Saturday, December 29, 2018

2018 in Review and setting up for 2019.

2018 was a year man...what a year. I started back at square one. I started in a place of just sheer anger and feeling as if I no longer knew what I was doing. I knew that I was in a good place with my recovery, but everything else was not in place and I fought depression until around March 1st. I mean I left my Christmas Tree up till Saint Patrick's day...I refuse to do that in 2019. I also am in a better headspace
. Now, I want to take a minute and let y'all know what has been going on since November 11th when I was ready to take on the end of the year active and on track...with no other way to truly explain it...

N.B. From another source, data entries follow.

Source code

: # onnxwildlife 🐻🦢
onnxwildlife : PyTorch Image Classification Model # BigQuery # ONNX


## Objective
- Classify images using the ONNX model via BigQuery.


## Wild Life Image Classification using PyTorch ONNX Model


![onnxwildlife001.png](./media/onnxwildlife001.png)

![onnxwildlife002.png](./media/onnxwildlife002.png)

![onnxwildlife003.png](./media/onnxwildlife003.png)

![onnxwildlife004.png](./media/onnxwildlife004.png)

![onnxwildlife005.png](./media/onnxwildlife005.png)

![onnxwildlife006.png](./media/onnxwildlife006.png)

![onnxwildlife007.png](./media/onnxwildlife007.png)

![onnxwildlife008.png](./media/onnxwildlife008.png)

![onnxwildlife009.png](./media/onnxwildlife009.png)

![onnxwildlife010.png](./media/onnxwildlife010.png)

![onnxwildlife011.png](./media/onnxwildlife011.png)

Work got crazy, the second job-ish was not as easy to do as I thought and I slowly fell off. I pulled up my readers for the first time since November 20th today. Now, I also figured out that I finally had a year that all the weight I lost I did not put back on. I did not lose more, but I maintained. I have learned this makes it easier to dust off and get back up again when you are not starting over but yet picking up where you left off. Which in this instance, for those that have followed me on this crazy journey, started in 2012 when I posted the very first blog, it is progress!!! I also learned something new about me at the end of the year, when things got tough, and the pressure was on, I avoided things by blaming work and diving in not paying attention to how much of myself I was losing.  I was short with family and friends, I even let it get in my head about my relationship...yeah this is not me I like, so I am going to work on this defect in the coming year but,   HOLY WOW!!!!! There has been progressing and growth, strength....change...all in 365 days that I truly never thought possible. When I started this year, I was in a mindset of this is me.
 And honestly I can say, I have stayed here...I have found my voice, I have also come to terms with the fact, I will always be a whirlwind of organized chaos, I will make plans to break them when it is too people-y out. I am brash and sometimes too blunt. I am also worth it, and in the words of P!NK... I AM HERE!!!!

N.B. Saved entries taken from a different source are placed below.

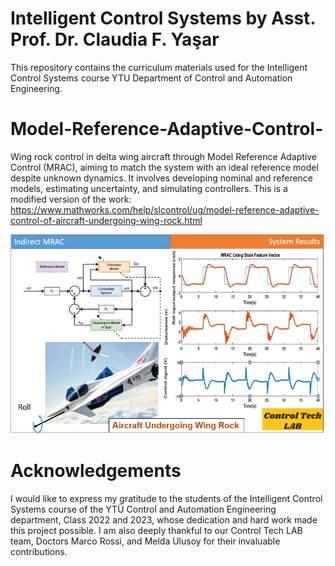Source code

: 
# Intelligent Control Systems  by Asst. Prof. Dr. Claudia F. Yaşar

This repository contains the curriculum materials used for the Intelligent Control Systems course YTU Department of Control and Automation Engineering.

# Model-Reference-Adaptive-Control-
Wing rock control in delta wing aircraft through Model Reference Adaptive Control (MRAC), aiming to match the system with an ideal reference model despite unknown dynamics. It involves developing nominal and reference models, estimating uncertainty, and simulating controllers.
This is a modified version of the work: https://www.mathworks.com/help/slcontrol/ug/model-reference-adaptive-control-of-aircraft-undergoing-wing-rock.html

<img src="Wingrock.jpg" width="900"> 

# Acknowledgements
I would like to express my gratitude to the students of the Intelligent Control Systems course of the YTÜ Control and Automation Engineering department, Class 2022 and 2023, whose dedication and hard work made this project possible. I am also deeply thankful to our Control Tech LAB team, Doctors Marco Rossi, and Melda Ulusoy for their invaluable contributions.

So this leads me to 2019...I have a word and bible verse all set and ready to put in places I will see them every day....the bible verse

This verse leads to the word of 2019...Diamond. See diamonds are formed when they are pressed so...this year when the pressure is on. When it feels like I am pressed when I am down, and when I feel like it is too heavy...I will remember that God is making a Diamond out of me. As another reminder, I found this one too,


It will not happen overnight, I will have to put in the work daily, I will have to lean on God as the year is gonna be a tough one. Dual Masters program kicks off, 39 by years end...8 years of marriage, Mom to a spunky 7-year-old. I am also in a transition mode. I have things in motion for 365 days of moving on purpose. I have audible and books lined up. I am also going for 365 of journaling and posting. Back to basics with the blog. And I am putting together a list of workouts I want to complete. I am going back to LIIFT4 first, I loved that one and then will figure it out from there. I know it will not be easy. I know I have some big goals...but I also know just by looking back at the last six months, I am ready to take this on. I am not doing it alone...I have a whole fit fam and support system and honestly...I am ready to see what I look like as a fit badass...The inside is really starting to feel that way, so why not make the outside match?



Time to get this day moving.

Signing off-
Unapologetically, caffeinated, beautifully chaotic Me!!!!